I came across an article entitled Forth Versus C, and I couldn’t help but notice how much of it applies directly to Scheme (and mostly Common Lisp) as well, with only a few changes in terminology. Naturally not the parts involving its dual stack nature and such, but that’s far from the majority (and you could bring up a similar topic anyway, just compare the C stack to call/cc instead).
This bit especially caught my attention, especially in light of another recent post:
Q. But how can a non-programmer even read a program, let alone tell whether it is right?

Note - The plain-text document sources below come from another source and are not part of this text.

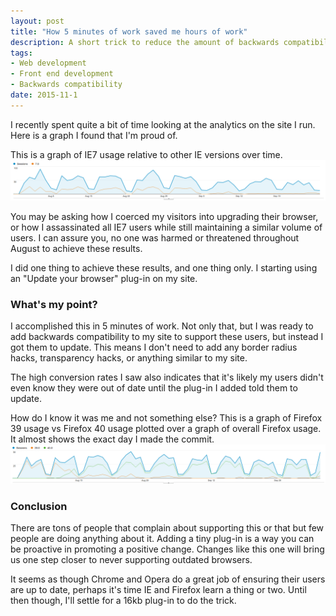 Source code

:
 ```yaml
---
layout: post
title: "How 5 minutes of work saved me hours of work"
description: A short trick to reduce the amount of backwards compatibility work you have to do for your site.
tags:
- Web development
- Front end development
- Backwards compatibility
date: 2015-11-1
---
```


I recently spent quite a bit of time looking at the analytics on the site I run. Here is a graph I found that I'm proud of.

This is a graph of IE7 usage relative to other IE versions over time.
![IE Usage](/images/posts/ie-usage.png)

You may be asking how I coerced my visitors into upgrading their browser, or how I assassinated all IE7 users while still maintaining a similar volume of users. I can assure you, no one was harmed or threatened throughout August to achieve these results.

I did one thing to achieve these results, and one thing only. I starting using an "Update your browser" plug-in on my site.


### What's my point?

I accomplished this in 5 minutes of work. Not only that, but I was ready to add backwards compatibility to my site to support these users, but instead I got them to update. This means I don't need to add any border radius hacks, transparency hacks, or anything similar to my site.

The high conversion rates I saw also indicates that it's likely my users didn't even know they were out of date until the plug-in I added told them to update.

How do I know it was me and not something else? This is a graph of Firefox 39 usage vs Firefox 40 usage plotted over a graph of overall Firefox usage. It almost shows the exact day I made the commit.
![Mozilla Usage](/images/posts/mozilla-usage.png)


### Conclusion

There are tons of people that complain about supporting this or that but few people are doing anything about it. Adding a tiny plug-in is a way you can be proactive in promoting a positive change. Changes like this one will bring us one step closer to never supporting outdated browsers.

It seems as though Chrome and Opera do a great job of ensuring their users are up to date, perhaps it's time IE and Firefox learn a thing or two. Until then though, I'll settle for a 16kb plug-in to do the trick.
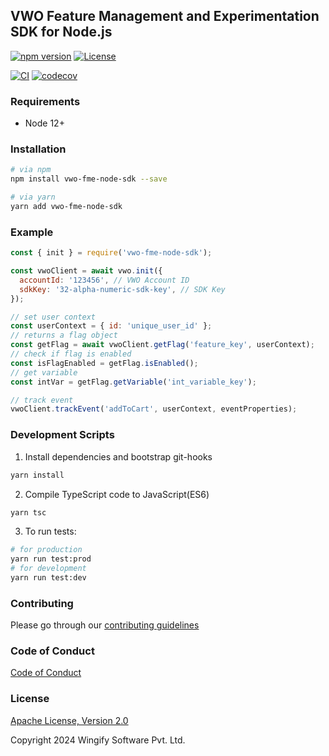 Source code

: ## VWO Feature Management and Experimentation SDK for Node.js

[![npm version](https://img.shields.io/npm/v/vwo-fme-node-sdk?style=for-the-badge&color=grey&logo=npm)](https://www.npmjs.com/package/vwo-fme-node-sdk)
[![License](https://img.shields.io/github/license/wingify/vwo-fme-node-sdk?style=for-the-badge&color=blue)](http://www.apache.org/licenses/LICENSE-2.0)

[![CI](https://img.shields.io/github/actions/workflow/status/wingify/vwo-fme-node-sdk/main.yml?style=for-the-badge&logo=github)](https://github.com/wingify/vwo-fme-node-sdk/actions?query=workflow%3ACI)
[![codecov](https://img.shields.io/codecov/c/github/wingify/vwo-fme-node-sdk?token=813UYYMWGM&style=for-the-badge&logo=codecov)](https://codecov.io/gh/wingify/vwo-fme-node-sdk)

### Requirements

- Node 12+

### Installation

```bash
# via npm
npm install vwo-fme-node-sdk --save

# via yarn
yarn add vwo-fme-node-sdk
```

### Example

```javascript
const { init } = require('vwo-fme-node-sdk');

const vwoClient = await vwo.init({
  accountId: '123456', // VWO Account ID
  sdkKey: '32-alpha-numeric-sdk-key', // SDK Key
});

// set user context
const userContext = { id: 'unique_user_id' };
// returns a flag object
const getFlag = await vwoClient.getFlag('feature_key', userContext);
// check if flag is enabled
const isFlagEnabled = getFlag.isEnabled();
// get variable
const intVar = getFlag.getVariable('int_variable_key');

// track event
vwoClient.trackEvent('addToCart', userContext, eventProperties);
```

### Development Scripts

1. Install dependencies and bootstrap git-hooks

```bash
yarn install
```

2. Compile TypeScript code to JavaScript(ES6)

```bash
yarn tsc
```

3. To run tests:

```bash
# for production
yarn run test:prod
# for development
yarn run test:dev
```

### Contributing

Please go through our [contributing guidelines](https://github.com/wingify/vwo-fme-node-sdk/blob/master/CONTRIBUTING.md)

### Code of Conduct

[Code of Conduct](https://github.com/wingify/vwo-fme-node-sdk/blob/master/CODE_OF_CONDUCT.md)

### License

[Apache License, Version 2.0](https://github.com/wingify/vwo-fme-node-sdk/blob/master/LICENSE)

Copyright 2024 Wingify Software Pvt. Ltd.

A. Forth syntax can be learnt in an hour or two. If the top level of the program cannot be read and understood by someone who understands the problem domain, it is wrong and you should change it.
I would also say this would apply to *any* Domain Specific Language. Lisps (and apparently Forth) make constructing DSL’s trivially easy, any many of the pros and cons of such are discussed (in relation to C).
Back on topic though, I think this article neatly describes many of the fundamental differences between Lisp and C just as well as Fortran and C. I highly recommend giving it a read.